Master Daiyu went on to say that here it waits for the spring thaw. Perhaps for five or six months it waits patiently under the snow, offering no resistance to the power of the season, since it knows in its heart that just as all things are subject to change so too winter will depart.
When the thaw comes, the snow melts and water runs away and the newly-revealed bamboo stretches up, once more skyward, to bathe in the life-giving properties of the sun’s light.
Trevor Leggett commenting on a similar theme said that there is a ‘Dharma of going’ and a ‘Dharma of staying’. When it is time to stay then it is important not to try to go and when it is time to go it is important not to stay.
The patient endurance of the bamboo is for those times when circumstances do not permit for my plans, and we can learn to recognise that such a time is upon us and to rest.

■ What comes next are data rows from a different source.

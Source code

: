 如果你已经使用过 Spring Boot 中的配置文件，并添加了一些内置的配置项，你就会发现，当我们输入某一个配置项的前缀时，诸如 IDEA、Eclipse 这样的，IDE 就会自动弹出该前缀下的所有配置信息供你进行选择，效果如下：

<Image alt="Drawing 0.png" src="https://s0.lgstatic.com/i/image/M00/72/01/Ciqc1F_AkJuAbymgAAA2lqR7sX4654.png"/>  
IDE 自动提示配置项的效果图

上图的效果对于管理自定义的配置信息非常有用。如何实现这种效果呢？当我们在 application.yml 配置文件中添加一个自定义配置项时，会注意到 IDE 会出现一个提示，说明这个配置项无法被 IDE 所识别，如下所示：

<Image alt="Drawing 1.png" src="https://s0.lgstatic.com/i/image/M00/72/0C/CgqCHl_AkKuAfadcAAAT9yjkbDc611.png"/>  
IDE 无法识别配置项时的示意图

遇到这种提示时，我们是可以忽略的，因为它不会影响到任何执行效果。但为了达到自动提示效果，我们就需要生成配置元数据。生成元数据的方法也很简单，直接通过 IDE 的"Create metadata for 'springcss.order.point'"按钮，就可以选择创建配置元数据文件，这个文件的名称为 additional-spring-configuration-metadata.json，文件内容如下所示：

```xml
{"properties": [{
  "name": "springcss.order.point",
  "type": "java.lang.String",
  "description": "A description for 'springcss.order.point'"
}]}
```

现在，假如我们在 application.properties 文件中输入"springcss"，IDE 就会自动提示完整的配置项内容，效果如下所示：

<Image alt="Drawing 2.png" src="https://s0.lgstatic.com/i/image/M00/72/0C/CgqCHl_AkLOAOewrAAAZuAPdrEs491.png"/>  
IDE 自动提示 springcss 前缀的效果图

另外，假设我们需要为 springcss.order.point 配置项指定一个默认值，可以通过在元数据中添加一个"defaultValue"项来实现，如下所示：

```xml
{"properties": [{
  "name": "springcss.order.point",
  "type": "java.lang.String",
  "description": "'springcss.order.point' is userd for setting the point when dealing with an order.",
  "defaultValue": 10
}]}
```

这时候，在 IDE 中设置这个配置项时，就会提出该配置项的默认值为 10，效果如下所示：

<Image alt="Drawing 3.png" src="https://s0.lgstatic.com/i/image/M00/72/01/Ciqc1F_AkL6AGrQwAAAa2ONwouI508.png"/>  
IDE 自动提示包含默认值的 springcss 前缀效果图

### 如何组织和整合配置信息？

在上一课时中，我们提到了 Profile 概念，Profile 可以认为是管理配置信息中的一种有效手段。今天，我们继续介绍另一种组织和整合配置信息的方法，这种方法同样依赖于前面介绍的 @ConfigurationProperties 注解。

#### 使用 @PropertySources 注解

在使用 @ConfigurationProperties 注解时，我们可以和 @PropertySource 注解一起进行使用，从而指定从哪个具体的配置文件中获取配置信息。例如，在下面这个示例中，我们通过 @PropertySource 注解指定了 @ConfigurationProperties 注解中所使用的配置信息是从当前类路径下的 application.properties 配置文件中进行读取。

This can be very difficult for ‘me’ to do as it does not coincide with my wishes in the moment, and yet, what is to be gained raging against the ‘dying of the light’? What if we were to use our energies to endure patiently what cannot be changed, since it is not yet its time for passing ? We do this in the knowledge that even as we endure, time passes, the wheel turns, and at some point this too will pass.
When on retreat (sesshin), the many hours of sitting meditation (Zazen), teach such patience and the importance of conserving energy for endurance rather than frittering it away in wishing the circumstances could be other than they are. After all, we have all chosen to be there in the first place! The most difficult part of a long sitting is coming towards the end, when ‘I’ know that there is not long to go until the end; it is difficult to contain the yearning for the end and just this thought has an amazing power to ramp up the painful experience, taking a supreme effort truly to endure it to the end.
In such circumstances, become the bamboo, lying down, not resisting. As the old psychological law has it: that which ‘I’ push away, I give power over myself. So, instead, bow into the endurance, open up to it with that great ‘Yes’ in the same way as the winter bamboo does, lying quietly high on the mountainside.